A new study undertaken by Leeds University has shown that middle-class pregnant women are more at risk of having smaller, premature babies because they consume too much alcohol during their pregnancy.
The study has found that more than 50% of pregnant women drink consume more than the daily recommended amount during their first trimester. They also found that older white females who held degrees, and resided in affluent areas, are more likely to consume more alcohol than they are advised to.
Pregnant women who consumed more than the recommended two units per week doubled their risk of giving birth to premature or very small babies, compared to those who abstain completely.
The results of the study have highlighted the need to endorse an abstinence-only recommendation. It has also indicated that the timing of an elated level of consumption is important. Drinking alcohol during the first trimester could cause the most damage to the foetus.

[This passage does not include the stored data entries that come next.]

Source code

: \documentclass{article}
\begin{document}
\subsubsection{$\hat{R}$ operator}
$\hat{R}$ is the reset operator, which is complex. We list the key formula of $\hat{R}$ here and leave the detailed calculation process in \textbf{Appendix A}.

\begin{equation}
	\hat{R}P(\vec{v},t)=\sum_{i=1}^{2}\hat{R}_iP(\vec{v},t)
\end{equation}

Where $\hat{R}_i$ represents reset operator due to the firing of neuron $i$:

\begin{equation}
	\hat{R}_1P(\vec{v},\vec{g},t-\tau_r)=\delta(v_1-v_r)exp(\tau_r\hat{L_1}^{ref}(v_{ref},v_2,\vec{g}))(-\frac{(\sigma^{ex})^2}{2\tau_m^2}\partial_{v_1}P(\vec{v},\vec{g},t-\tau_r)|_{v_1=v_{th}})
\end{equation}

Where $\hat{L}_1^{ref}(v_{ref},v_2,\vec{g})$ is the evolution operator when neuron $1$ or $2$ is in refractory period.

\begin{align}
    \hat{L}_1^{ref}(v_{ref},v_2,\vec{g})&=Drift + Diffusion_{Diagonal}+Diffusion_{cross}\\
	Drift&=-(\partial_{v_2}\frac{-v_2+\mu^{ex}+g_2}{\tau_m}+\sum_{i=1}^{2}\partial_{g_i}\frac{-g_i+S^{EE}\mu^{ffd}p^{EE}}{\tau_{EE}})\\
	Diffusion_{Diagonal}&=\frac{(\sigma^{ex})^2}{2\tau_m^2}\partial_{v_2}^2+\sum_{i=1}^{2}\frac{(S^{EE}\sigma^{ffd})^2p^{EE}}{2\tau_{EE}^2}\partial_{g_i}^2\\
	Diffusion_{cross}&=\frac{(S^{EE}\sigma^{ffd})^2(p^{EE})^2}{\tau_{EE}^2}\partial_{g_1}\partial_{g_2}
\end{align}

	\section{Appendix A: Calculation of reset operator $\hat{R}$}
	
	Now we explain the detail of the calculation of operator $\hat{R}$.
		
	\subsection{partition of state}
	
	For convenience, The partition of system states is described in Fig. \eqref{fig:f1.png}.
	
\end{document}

The research has indicated that it is best for females to abstain completely from alcohol during the time when they are trying to conceive and throughout the entire term of their pregnancy.
The recommendation from the Department of Health is that women trying to conceive and pregnant women should abstain or drink no more than one or two units each week. This is the equivalent of a single glass of wine.
According to the results of the study, it was found that pregnant women normally consumed at least four units per week during their first trimester and only once they reached the second trimester, they cut back to two units or below.
A professor of Neonatal Medicine at the University of Bristol, Andrew Whitelaw, has found it interesting that consumption was greater in women who came from a strong social and economic background. He stated that these are the women who would normally be at the lowest risk of having a baby with low birth weight or a premature baby. This indicates that even small amounts of alcohol can affect the growing foetus.
In view of this research, it is recommended that pregnant women follow the advice of the UK Chief Medical Officers and avoid alcohol completely during pregnancy.